As of version 11, macros will no longer be available in Visual Studio. This marks the first version in nearly a decade to not allow for crating ad-hock extensions to the IDE. Fully compiled extensions can still be created and new project templates are included to make that process much easier.
According to Microsoft’s usage tracking data, macros in Visual Studio are currently being used by less than 1% of all developers. This alone isn’t enough to cause Microsoft to drop the feature, the macro feature in Visual Studio has also a disproportionately high maintenance cost. Unlike most other features, the macro support has to be updated and exhaustively tested for each new version of Visual Studio. In theory one should be able to record and replay any feature via the macro IDE, which places a huge maintenance burden on Microsoft.
According to Matt Kaufman, the macro IDE hasn’t been updated for several versions. Firing it up, one will quickly notice that it looks like an old version of Visual Studio. More troubling is the fact that it still only supports Visual Basic. One cannot use C# or any of the newer .NET languages to create macros.

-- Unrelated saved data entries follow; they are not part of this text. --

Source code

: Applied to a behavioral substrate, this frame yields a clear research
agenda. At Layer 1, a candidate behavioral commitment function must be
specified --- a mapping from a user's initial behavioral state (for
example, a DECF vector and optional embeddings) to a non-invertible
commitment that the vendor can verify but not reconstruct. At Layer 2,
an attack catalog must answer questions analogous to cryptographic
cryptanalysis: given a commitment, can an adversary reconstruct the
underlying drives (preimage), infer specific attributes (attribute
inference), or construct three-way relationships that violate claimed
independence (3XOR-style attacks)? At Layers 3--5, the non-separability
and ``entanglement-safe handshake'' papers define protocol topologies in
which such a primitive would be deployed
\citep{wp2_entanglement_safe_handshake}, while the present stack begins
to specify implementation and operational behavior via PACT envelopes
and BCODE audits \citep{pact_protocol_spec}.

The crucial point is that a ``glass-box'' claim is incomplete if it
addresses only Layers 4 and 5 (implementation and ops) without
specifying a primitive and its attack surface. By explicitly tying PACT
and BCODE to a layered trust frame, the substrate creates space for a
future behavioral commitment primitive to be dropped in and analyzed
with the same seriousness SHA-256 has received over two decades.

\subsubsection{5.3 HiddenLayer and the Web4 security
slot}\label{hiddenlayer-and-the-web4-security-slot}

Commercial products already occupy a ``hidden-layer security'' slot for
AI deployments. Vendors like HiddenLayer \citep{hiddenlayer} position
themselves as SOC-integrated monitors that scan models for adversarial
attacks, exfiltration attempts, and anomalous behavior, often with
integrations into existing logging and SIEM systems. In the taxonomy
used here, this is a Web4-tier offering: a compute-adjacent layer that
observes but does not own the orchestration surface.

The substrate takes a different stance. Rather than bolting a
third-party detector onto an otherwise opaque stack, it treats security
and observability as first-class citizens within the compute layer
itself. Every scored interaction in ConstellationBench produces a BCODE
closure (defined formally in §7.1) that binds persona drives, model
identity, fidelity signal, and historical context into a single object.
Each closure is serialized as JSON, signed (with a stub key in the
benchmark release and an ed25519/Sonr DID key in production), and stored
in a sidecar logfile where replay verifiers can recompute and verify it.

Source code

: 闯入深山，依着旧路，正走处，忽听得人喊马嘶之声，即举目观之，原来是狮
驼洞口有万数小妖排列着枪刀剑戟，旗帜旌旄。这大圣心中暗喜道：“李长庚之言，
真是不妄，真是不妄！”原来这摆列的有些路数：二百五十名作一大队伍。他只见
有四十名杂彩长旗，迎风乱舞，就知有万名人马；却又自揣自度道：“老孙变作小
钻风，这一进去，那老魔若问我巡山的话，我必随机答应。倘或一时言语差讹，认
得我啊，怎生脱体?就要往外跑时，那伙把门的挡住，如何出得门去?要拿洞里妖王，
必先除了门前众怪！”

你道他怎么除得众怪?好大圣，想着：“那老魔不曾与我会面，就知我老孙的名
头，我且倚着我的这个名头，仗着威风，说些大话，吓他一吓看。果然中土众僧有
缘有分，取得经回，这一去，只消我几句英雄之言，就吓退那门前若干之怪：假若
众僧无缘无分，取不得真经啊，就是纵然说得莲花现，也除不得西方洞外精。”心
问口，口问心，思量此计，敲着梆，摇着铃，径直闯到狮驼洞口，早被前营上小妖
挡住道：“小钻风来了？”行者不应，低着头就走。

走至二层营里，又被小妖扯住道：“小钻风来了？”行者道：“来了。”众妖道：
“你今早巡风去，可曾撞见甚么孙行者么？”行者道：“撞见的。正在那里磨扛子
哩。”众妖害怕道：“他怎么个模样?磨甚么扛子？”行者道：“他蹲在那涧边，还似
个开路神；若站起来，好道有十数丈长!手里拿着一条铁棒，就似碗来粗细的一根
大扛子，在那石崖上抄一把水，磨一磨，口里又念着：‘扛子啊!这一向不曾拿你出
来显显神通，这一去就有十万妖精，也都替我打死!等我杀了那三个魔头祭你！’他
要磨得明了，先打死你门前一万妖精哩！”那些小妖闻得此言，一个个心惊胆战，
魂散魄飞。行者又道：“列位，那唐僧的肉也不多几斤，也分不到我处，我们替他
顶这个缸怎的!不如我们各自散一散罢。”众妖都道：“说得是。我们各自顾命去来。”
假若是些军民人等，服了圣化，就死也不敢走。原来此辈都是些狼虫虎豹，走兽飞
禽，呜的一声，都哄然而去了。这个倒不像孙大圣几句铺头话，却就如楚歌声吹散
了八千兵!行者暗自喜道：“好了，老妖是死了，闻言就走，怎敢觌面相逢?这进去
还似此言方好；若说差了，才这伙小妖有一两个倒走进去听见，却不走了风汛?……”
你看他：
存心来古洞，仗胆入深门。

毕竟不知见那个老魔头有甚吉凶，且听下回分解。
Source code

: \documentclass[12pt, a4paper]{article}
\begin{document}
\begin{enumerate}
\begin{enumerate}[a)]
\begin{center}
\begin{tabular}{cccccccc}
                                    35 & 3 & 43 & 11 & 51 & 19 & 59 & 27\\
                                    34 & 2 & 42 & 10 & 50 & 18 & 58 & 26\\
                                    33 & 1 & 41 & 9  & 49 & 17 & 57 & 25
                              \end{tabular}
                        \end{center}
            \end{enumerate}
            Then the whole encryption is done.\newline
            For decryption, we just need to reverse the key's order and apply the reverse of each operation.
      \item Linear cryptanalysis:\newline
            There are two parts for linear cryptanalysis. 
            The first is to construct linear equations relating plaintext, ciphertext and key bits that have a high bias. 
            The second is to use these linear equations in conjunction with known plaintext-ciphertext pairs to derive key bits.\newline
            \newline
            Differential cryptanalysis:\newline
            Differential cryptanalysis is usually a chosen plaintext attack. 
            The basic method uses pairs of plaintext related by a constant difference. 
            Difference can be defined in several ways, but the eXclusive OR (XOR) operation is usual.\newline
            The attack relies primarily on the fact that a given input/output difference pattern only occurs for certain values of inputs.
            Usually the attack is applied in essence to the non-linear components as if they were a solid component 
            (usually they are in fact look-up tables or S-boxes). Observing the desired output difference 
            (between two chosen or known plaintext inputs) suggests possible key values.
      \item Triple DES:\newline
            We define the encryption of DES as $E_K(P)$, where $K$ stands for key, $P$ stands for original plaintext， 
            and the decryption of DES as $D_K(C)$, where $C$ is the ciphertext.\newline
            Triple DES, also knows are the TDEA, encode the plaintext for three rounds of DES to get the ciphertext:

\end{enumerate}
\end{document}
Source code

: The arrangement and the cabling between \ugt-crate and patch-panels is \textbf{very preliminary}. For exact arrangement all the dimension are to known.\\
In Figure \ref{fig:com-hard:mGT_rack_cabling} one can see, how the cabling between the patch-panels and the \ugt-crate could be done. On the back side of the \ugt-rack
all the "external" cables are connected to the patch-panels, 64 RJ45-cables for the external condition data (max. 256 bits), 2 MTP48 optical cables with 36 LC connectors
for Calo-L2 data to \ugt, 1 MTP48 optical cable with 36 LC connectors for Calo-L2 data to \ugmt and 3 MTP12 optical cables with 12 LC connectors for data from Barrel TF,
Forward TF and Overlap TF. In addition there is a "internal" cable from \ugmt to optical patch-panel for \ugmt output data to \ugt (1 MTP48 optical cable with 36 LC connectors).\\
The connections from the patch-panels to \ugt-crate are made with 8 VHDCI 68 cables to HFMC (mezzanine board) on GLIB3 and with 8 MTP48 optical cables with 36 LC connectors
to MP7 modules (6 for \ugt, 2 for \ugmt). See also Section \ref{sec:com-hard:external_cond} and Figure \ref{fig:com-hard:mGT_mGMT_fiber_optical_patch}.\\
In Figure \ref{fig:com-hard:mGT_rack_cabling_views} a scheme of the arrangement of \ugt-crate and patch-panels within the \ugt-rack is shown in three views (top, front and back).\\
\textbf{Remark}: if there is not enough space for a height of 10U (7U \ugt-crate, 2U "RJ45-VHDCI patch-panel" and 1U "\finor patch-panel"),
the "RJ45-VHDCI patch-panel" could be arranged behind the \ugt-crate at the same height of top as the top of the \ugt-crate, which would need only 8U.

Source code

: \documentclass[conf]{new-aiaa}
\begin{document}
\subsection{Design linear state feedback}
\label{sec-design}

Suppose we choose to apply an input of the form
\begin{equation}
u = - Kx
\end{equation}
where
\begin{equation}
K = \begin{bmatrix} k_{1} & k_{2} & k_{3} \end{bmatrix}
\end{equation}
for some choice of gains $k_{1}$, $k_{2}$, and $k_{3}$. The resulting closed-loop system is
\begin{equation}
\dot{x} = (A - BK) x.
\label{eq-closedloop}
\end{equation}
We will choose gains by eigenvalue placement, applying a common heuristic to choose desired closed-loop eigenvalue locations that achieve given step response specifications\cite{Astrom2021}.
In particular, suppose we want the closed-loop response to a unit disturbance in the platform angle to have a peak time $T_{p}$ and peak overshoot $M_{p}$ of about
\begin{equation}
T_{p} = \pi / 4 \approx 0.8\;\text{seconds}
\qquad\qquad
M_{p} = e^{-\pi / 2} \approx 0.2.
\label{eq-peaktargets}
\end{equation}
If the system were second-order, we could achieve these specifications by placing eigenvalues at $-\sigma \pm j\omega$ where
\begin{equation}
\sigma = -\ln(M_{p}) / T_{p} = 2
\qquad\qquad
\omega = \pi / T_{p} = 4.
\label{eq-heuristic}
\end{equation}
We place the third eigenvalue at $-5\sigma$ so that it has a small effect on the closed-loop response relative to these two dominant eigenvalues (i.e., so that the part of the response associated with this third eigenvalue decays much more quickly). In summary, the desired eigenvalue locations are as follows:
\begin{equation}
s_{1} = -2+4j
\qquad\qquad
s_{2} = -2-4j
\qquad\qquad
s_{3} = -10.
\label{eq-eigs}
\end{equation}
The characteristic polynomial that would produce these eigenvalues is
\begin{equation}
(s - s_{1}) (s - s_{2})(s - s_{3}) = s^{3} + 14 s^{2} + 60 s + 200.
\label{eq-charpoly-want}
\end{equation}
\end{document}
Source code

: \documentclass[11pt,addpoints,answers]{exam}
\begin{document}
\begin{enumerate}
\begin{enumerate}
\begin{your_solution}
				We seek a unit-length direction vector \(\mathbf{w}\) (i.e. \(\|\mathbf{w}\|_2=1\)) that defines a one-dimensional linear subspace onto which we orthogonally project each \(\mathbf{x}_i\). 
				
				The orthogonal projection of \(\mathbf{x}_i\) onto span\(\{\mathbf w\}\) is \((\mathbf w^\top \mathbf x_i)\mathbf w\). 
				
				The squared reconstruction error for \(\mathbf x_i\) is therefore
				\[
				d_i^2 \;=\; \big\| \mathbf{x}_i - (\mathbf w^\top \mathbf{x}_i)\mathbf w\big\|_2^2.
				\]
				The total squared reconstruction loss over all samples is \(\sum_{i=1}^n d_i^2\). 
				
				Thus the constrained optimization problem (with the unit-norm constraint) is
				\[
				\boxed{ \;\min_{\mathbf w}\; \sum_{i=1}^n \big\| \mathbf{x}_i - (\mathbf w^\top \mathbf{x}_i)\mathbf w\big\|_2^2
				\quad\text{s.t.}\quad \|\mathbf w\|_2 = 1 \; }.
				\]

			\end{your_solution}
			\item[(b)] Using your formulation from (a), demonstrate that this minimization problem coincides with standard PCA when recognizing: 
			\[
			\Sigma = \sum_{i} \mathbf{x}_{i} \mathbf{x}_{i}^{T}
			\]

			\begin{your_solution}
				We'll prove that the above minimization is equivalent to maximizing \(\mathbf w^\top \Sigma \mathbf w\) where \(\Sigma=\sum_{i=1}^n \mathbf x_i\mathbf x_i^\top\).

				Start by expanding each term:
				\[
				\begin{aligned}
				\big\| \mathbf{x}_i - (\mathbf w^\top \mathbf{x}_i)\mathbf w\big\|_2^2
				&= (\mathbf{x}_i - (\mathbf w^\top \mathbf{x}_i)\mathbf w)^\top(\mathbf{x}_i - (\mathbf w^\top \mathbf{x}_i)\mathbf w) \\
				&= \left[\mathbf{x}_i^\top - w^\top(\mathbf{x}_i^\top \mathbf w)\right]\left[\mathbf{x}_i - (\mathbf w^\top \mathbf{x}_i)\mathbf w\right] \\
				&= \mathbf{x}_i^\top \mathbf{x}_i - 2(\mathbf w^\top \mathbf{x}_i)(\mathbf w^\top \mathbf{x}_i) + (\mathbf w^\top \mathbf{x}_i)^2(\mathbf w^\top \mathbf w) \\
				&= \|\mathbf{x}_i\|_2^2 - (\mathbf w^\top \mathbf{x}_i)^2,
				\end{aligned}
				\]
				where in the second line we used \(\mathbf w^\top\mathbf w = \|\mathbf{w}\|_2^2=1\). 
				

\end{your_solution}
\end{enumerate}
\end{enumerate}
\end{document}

As mentioned before, the support for extensibility now includes several new project templates. The current list, which is offered under both VB and C# follows:
- Visual Studio Package: This is used for the older VSPackage style pugin-ins.
- Editor Classifier: Used for creating your own syntax highlighting
- Editor Margin: Used to adorn the margins in an editor window
- Editor Text Adornment: Used to adorn text within an editor window
- Editor Viewport Adornment: Used to place editor visuals relative to the editor’s visual surface
- [VB/C#] Item Template
- [VB/C#] Project Template
- VSIX Project: This is the newer plug-in model that is most commonly seen in the Visual Studio Gallery
- Windows Forms Toolbox Control
- WPF Toolbox Control
In addition to the language specific templates there is a generic extensibility folder containing:
- Visual Studio Add-In: This is a wizard that lets you create add-ins using C#, VB, C++ ATL, or C++ CLR.
- Visual Studio Package: This is another wizard that lets you choose between C#, VB, and C++.
- Visual Studio Shell Isolated: This lets one create applications based on the Visual Studio IDE itself. An early example of this is the AddOn Studio for World of Warcraft.